As the chapter continues, God begins gently speaking to His prophet. Elijah is not rebuked for his depression, he is not accused of having lack of faith. Before the Lord addresses the deeper issues, He makes sure Elijah eats and rests. The physical needs were addressed before the emotional and spiritual. After eating and resting, Elijah was in a better position to hear the Lord. Note, he heard God within the quietness, not in the noise and clamor.
In a person’s depression, the voices in their head scream accusations and criticisms. The voices taunt and mock, seeking to deepen one’s sense of despair.

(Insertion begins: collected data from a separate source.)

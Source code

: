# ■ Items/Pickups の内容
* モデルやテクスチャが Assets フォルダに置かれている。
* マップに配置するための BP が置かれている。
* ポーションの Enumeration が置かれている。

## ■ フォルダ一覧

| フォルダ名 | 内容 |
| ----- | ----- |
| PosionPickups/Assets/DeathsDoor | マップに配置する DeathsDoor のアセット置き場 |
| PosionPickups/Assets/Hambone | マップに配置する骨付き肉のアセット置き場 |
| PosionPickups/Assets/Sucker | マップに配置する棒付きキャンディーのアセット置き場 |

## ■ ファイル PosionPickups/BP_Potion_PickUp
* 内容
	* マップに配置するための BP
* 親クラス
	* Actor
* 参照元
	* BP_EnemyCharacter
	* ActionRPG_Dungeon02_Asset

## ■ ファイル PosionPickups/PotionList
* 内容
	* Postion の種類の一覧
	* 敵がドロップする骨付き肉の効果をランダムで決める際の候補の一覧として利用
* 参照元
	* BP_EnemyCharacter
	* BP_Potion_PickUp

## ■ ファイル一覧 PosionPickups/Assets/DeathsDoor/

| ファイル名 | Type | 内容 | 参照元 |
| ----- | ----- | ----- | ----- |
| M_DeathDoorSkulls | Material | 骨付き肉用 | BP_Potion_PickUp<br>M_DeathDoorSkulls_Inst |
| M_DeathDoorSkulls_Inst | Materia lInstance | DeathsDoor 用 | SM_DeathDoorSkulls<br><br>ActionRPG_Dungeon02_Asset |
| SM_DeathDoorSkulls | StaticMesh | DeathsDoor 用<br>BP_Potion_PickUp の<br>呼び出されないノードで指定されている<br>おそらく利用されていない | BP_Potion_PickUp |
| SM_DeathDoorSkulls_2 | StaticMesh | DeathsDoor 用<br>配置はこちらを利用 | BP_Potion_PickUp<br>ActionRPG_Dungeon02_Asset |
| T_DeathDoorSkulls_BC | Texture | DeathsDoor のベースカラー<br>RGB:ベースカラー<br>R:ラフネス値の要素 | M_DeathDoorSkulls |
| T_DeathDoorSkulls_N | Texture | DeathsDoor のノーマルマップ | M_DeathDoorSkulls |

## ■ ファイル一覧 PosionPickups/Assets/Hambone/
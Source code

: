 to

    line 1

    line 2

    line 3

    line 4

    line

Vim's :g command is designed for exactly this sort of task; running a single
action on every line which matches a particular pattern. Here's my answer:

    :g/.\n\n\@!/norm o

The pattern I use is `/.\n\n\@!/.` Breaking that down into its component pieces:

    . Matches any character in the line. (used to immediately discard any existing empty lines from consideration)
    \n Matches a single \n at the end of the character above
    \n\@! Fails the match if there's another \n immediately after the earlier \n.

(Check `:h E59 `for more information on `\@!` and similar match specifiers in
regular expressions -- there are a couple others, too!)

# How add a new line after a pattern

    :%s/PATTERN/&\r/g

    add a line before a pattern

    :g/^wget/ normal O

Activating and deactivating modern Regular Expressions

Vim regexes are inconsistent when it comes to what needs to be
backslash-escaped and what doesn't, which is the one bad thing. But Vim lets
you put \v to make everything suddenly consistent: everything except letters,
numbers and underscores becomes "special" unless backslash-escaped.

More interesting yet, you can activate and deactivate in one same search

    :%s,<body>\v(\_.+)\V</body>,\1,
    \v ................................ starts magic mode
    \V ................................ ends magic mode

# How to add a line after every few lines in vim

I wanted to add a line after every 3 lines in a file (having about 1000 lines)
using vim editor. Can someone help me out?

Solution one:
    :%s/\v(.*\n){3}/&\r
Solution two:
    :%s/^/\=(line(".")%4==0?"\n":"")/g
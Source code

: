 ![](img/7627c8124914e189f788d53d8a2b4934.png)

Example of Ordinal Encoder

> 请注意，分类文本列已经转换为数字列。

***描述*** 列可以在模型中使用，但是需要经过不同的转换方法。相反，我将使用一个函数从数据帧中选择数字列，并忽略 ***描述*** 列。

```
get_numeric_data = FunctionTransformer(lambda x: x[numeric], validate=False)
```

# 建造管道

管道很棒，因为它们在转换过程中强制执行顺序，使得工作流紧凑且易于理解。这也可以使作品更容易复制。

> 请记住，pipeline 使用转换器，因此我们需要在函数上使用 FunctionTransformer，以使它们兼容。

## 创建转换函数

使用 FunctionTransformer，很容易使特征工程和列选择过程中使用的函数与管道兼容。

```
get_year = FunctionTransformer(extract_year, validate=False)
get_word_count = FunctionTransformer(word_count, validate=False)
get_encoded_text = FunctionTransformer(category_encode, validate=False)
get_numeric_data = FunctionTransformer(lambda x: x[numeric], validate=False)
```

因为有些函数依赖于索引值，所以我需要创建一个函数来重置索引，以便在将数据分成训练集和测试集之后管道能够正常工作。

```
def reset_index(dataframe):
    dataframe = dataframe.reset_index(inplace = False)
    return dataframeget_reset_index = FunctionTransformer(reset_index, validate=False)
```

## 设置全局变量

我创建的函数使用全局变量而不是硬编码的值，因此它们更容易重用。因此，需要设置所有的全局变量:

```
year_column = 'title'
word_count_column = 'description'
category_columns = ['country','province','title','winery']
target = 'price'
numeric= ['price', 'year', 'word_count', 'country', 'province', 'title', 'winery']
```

O Lord, how many are my foes!Many are rising against me; many are saying of my soul, “There is no salvation for him in God.” ~ Psalm 3:1-2
There may or may not be elements of truth to what is being screamed in one’s mind; that is, an individual might have failed, made a mess of things, etc. However, a person never fails so badly that God’s love, mercy, and grace cannot get him safely through. As Corrie ten Boom would say, “There is no pit so deep God’s love is not deeper still.” In the midst of the screams, the voice of the Lord will be as a “soft whisper,” bidding us to draw near to Him. Although He might bring to our attention where we have sinned or erred, His purpose is always redemptive. God’s voice will never be the one calling us a failure, disgrace, trash, etc. God’s voice will never urge a person to harm themself.
The Bible says God is our Abba [daddy], Father. A loving parent will correct—even discipline—but it is always for the ultimate wellbeing of their child. This is how God loves us.
Jesus tells us,
“For God so loved the world, that he gave his only Son, that whoever believes in him should not perish but have eternal life. For God did not send his Son into the world to condemn the world, but in order that the world might be saved through him.” ~ John 3:16-17
I do not know who might read this. You might be a loner or the popular person; rich or poor; a worn out spouse and/or parent; a student; etc. You might feel pressed on all sides, and confused to the point of despair. Maybe you know exactly what it feels like to want to be “taken out of the game.” If possible, take some time to eat and rest. In the midst of all the voices assailing your mind with crushing thoughts, listen for His still small voice bidding you to look to Him, gently whispering His love and care for you. You are loved, you are needed, and you are of great value. If necessary, rest on the bench, but stay in the game!